Central Limit Theorem for m-dependent Random Variables Under Sub-linear Expectations

Abstract

This article provides a comprehensive investigation of the Central Limit Theorem (CLT) for \(m\)-dependent random variables within the framework of sub-linear expectations. By extending Rosenthal’s inequality to \(m\)-dependent variables and using the theoretical foundation of sub-linear expectations, we generalize the classical CLT to sequences that exhibit both dependence and uncertainty. These results have profound implications for fields such as finance, risk management, and other areas where model uncertainty plays a significant role. We explore truncated variables, proof structures, corollaries, and special cases, offering a full mathematical treatment of the subject.

Introduction

The Central Limit Theorem (CLT) is one of the foundational results in probability theory and statistics. It asserts that for a sufficiently large number of independent and identically distributed (i.i.d.) random variables, their properly normalized sum converges to a normal distribution. The CLT has countless applications, ranging from inferential statistics to stochastic modeling, econometrics, and various branches of science and engineering. However, the classical form of the CLT assumes independence among random variables, an assumption that is frequently violated in real-world data, where dependencies are the norm rather than the exception.

Another limitation of the classical CLT is its reliance on traditional expectation, which assumes the existence of a single probability measure governing the data. However, in many practical scenarios—such as financial markets, insurance, and environmental science—uncertainty about the underlying probabilistic model itself may be present. This type of uncertainty, known as model uncertainty or ambiguity, calls for more flexible frameworks that can handle multiple possible probabilistic models.

To address these limitations, this article explores the extension of the CLT to \(m\)-dependent random variables under the framework of sub-linear expectations. \(m\)-dependence relaxes the assumption of independence by allowing each random variable to depend on the preceding \(m\) variables in the sequence, providing a more realistic model of dependence. Sub-linear expectations, as introduced by Shige Peng, provide a robust method for dealing with model uncertainty, allowing for non-additive measures that can account for ambiguity and risk.

Our objective is to extend the CLT to \(m\)-dependent sequences within the framework of sub-linear expectations and to explore the implications of this generalization in various practical applications. We begin by revisiting the classical CLT and discussing its limitations, followed by an introduction to \(m\)-dependence and sub-linear expectations. We then present Rosenthal’s inequality for \(m\)-dependent variables, which plays a key role in the proof of the extended CLT. Finally, we examine truncated variables and the implications of this result in specific applications, such as stationary sequences and risk modeling.

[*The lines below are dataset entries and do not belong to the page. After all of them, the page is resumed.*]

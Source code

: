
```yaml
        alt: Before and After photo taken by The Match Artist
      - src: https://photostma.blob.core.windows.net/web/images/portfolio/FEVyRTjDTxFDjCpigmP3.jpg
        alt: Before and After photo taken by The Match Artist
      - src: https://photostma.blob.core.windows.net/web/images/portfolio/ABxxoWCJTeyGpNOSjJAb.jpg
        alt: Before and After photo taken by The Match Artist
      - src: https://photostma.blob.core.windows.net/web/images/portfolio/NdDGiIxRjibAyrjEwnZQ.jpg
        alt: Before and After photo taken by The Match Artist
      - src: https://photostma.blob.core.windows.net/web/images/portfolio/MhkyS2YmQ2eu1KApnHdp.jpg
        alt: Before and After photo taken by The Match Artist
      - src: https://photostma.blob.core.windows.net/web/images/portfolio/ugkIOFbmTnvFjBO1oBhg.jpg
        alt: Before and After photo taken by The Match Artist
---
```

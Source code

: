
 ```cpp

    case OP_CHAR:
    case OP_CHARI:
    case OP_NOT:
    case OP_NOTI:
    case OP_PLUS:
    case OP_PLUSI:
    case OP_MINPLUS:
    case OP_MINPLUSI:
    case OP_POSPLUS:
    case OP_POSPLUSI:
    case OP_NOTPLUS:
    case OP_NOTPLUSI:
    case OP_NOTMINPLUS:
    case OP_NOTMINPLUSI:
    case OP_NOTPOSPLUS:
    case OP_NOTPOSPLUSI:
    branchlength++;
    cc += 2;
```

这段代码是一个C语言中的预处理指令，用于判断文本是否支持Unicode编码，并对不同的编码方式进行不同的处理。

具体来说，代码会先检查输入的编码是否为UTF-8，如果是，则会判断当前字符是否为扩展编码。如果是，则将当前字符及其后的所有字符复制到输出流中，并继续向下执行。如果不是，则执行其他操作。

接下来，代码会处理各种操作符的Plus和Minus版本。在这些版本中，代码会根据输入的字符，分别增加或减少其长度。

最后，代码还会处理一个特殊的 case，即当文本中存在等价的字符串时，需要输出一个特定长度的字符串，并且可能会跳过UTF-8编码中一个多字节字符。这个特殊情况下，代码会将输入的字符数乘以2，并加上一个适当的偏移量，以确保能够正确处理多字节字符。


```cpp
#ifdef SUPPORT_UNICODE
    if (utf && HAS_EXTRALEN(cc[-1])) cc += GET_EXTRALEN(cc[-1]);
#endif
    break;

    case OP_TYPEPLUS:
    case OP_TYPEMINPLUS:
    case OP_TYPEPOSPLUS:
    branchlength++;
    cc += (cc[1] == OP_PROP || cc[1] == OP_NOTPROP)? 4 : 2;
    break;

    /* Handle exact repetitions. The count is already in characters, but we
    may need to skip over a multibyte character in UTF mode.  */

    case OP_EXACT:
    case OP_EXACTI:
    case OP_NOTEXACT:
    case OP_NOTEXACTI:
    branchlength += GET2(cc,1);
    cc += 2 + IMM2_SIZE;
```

Classical Central Limit Theorem: Revisited

The classical Central Limit Theorem can be stated as follows:

Let \(X_1, X_2, \dots, X_n\) be independent and identically distributed random variables with mean \(\mu\) and variance \(\sigma^2\). Then, the properly normalized sum of these variables,

\[S_n = \frac{1}{\sqrt{n}} \left( \sum_{i=1}^n X_i - n\mu \right),\]

converges in distribution to a standard normal random variable as the sample size grows:

\[S_n \overset{d}{\rightarrow} \mathcal{N}(0, 1) \quad \text{as} \quad n \rightarrow \infty.\]

This powerful result underlies many aspects of statistical inference. However, it crucially relies on the assumption that the \(X_i\) are independent. In many real-world cases, such as time series data in finance or economics, this assumption does not hold. In addition, the classical expectation operator is linear and additive, which assumes that a single probabilistic model governs the process. However, there may be uncertainty or ambiguity in the underlying model itself, requiring a more general framework.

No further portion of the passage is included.